Collected data entries

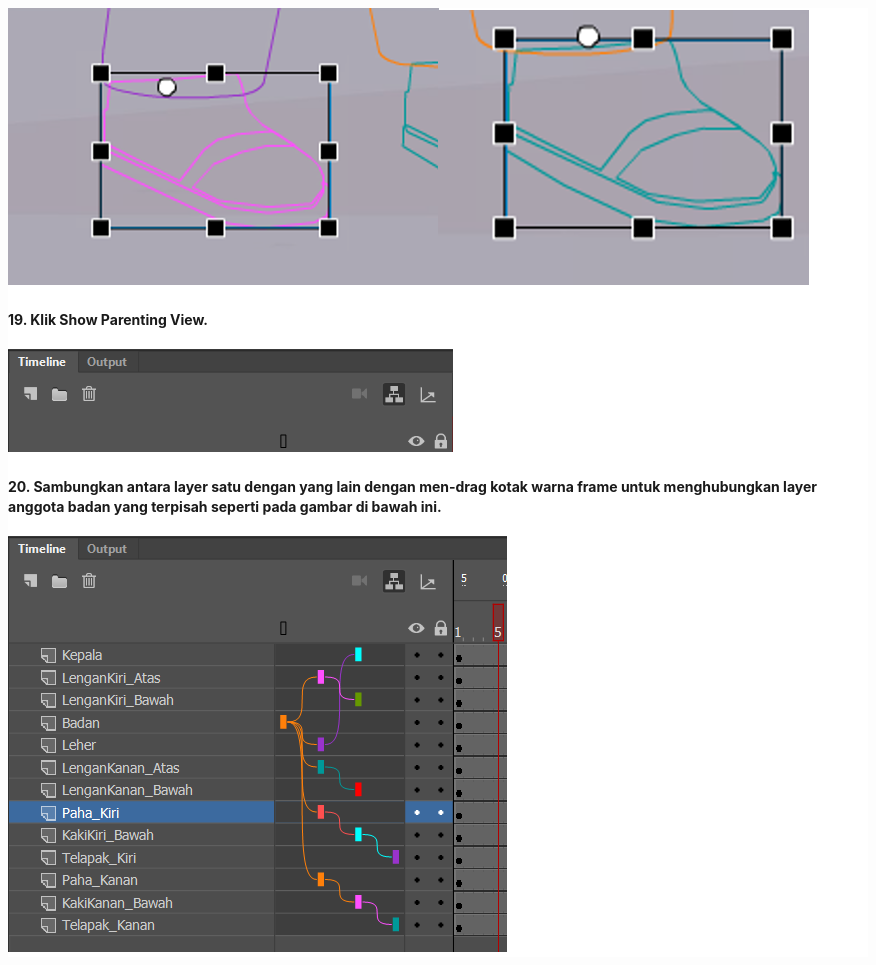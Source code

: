 ![alt text](../img/img-bab2/b18.png)

#### 19. Klik Show Parenting View.

![alt text](../img/img-bab2/b19.png)

#### 20. Sambungkan antara layer satu dengan yang lain dengan men-drag kotak warna frame untuk menghubungkan layer anggota badan yang terpisah seperti pada gambar di bawah ini.

![alt text](../img/img-bab2/b20.png)
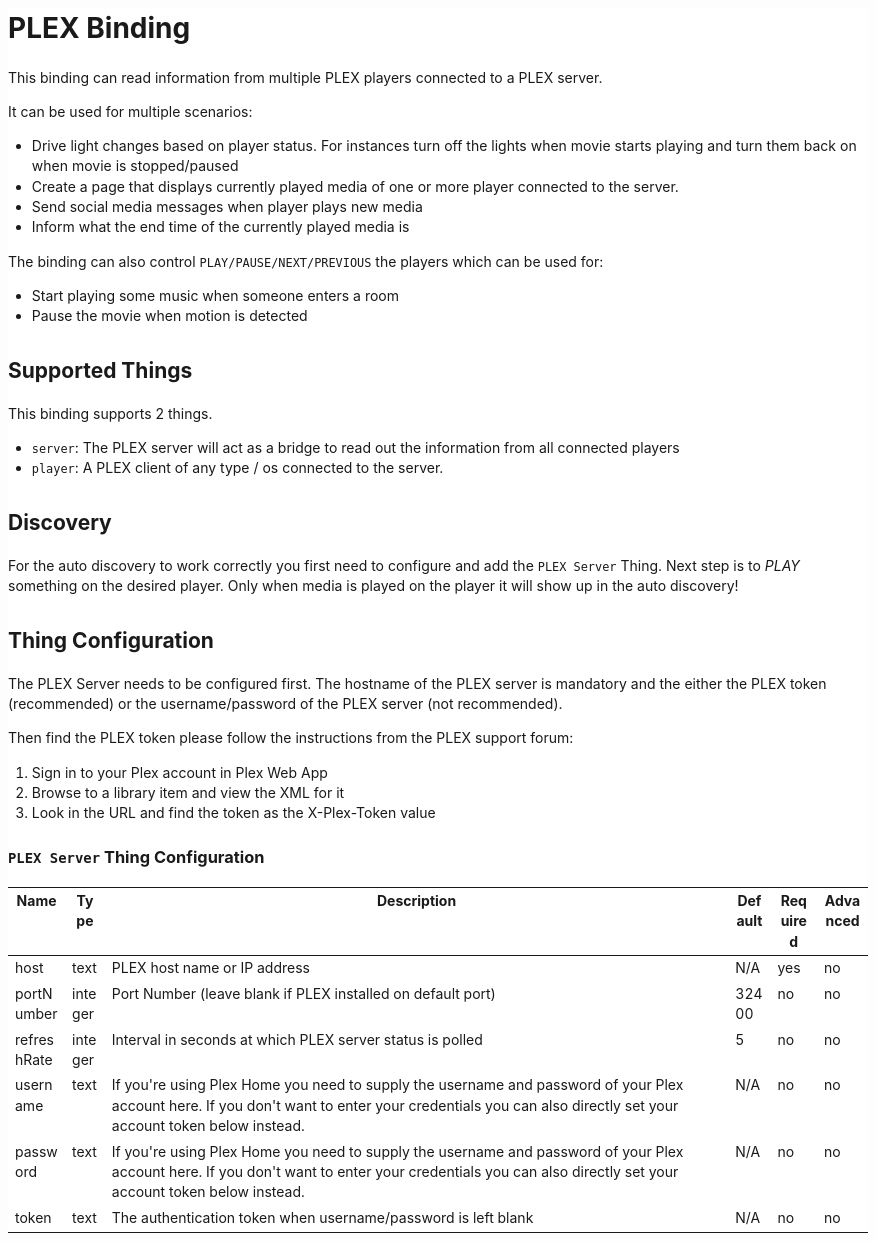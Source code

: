 # PLEX Binding

This binding can read information from multiple PLEX players connected to a PLEX server.

It can be used for multiple scenarios:

* Drive light changes based on player status. For instances turn off the lights when movie starts playing and turn them back on when movie is stopped/paused
* Create a page that displays currently played media of one or more player connected to the server.
* Send social media messages when player plays new media
* Inform what the end time of the currently played media is

The binding can also control `PLAY/PAUSE/NEXT/PREVIOUS` the players which can be used for:

* Start playing some music when someone enters a room
* Pause the movie when motion is detected

## Supported Things

This binding supports 2 things.

- `server`: The PLEX server will act as a bridge to read out the information from all connected players
- `player`: A PLEX client of any type / os connected to the server.

## Discovery

For the auto discovery to work correctly you first need to configure and add the `PLEX Server` Thing.
Next step is to *PLAY* something on the desired player. Only when media is played on the player it will show up in the auto discovery!

## Thing Configuration

The PLEX Server needs to be configured first. The hostname of the PLEX server is mandatory and the either the PLEX token (recommended) or the username/password of the PLEX server (not recommended).

Then find the PLEX token please follow the instructions from the PLEX support forum:

1. Sign in to your Plex account in Plex Web App
2. Browse to a library item and view the XML for it
3. Look in the URL and find the token as the X-Plex-Token value

### `PLEX Server` Thing Configuration

|    Name     |  Type   |                                                                                                Description                                                                                                | Default | Required | Advanced |
|-------------|---------|-----------------------------------------------------------------------------------------------------------------------------------------------------------------------------------------------------------|---------|----------|----------|
| host        | text    | PLEX host name or IP address                                                                                                                                                                              | N/A     | yes      | no       |
| portNumber  | integer | Port Number (leave blank if PLEX installed on default port)                                                                                                                                               | 32400   | no       | no       |
| refreshRate | integer | Interval in seconds at which PLEX server status is polled                                                                                                                                                 | 5       | no       | no       |
| username    | text    | If you're using Plex Home you need to supply the username and password of your Plex account here. If you don't want to enter your credentials you can also directly set your account token below instead. | N/A     | no       | no       |
| password    | text    | If you're using Plex Home you need to supply the username and password of your Plex account here. If you don't want to enter your credentials you can also directly set your account token below instead. | N/A     | no       | no       |
| token       | text    | The authentication token when username/password is left blank                                                                                                                                             | N/A     | no       | no       |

● **WHAT TO DO**
Write out the entries again, word for word. No images.

● **EXERCISE ANSWER**
Source code

: ![alt text](../img/img-bab2/b18.png)

#### 19. Klik Show Parenting View.

![alt text](../img/img-bab2/b19.png)

#### 20. Sambungkan antara layer satu dengan yang lain dengan men-drag kotak warna frame untuk menghubungkan layer anggota badan yang terpisah seperti pada gambar di bawah ini.

![alt text](../img/img-bab2/b20.png)
Source code

: # PLEX Binding

This binding can read information from multiple PLEX players connected to a PLEX server.

It can be used for multiple scenarios:

* Drive light changes based on player status. For instances turn off the lights when movie starts playing and turn them back on when movie is stopped/paused
* Create a page that displays currently played media of one or more player connected to the server.
* Send social media messages when player plays new media
* Inform what the end time of the currently played media is

The binding can also control `PLAY/PAUSE/NEXT/PREVIOUS` the players which can be used for:

* Start playing some music when someone enters a room
* Pause the movie when motion is detected

## Supported Things

This binding supports 2 things.

- `server`: The PLEX server will act as a bridge to read out the information from all connected players
- `player`: A PLEX client of any type / os connected to the server.

## Discovery

For the auto discovery to work correctly you first need to configure and add the `PLEX Server` Thing.
Next step is to *PLAY* something on the desired player. Only when media is played on the player it will show up in the auto discovery!

## Thing Configuration

The PLEX Server needs to be configured first. The hostname of the PLEX server is mandatory and the either the PLEX token (recommended) or the username/password of the PLEX server (not recommended).

Then find the PLEX token please follow the instructions from the PLEX support forum:

1. Sign in to your Plex account in Plex Web App
2. Browse to a library item and view the XML for it
3. Look in the URL and find the token as the X-Plex-Token value

### `PLEX Server` Thing Configuration

|    Name     |  Type   |                                                                                                Description                                                                                                | Default | Required | Advanced |
|-------------|---------|-----------------------------------------------------------------------------------------------------------------------------------------------------------------------------------------------------------|---------|----------|----------|
| host        | text    | PLEX host name or IP address                                                                                                                                                                              | N/A     | yes      | no       |
| portNumber  | integer | Port Number (leave blank if PLEX installed on default port)                                                                                                                                               | 32400   | no       | no       |
| refreshRate | integer | Interval in seconds at which PLEX server status is polled                                                                                                                                                 | 5       | no       | no       |
| username    | text    | If you're using Plex Home you need to supply the username and password of your Plex account here. If you don't want to enter your credentials you can also directly set your account token below instead. | N/A     | no       | no       |
| password    | text    | If you're using Plex Home you need to supply the username and password of your Plex account here. If you don't want to enter your credentials you can also directly set your account token below instead. | N/A     | no       | no       |
| token       | text    | The authentication token when username/password is left blank                                                                                                                                             | N/A     | no       | no       |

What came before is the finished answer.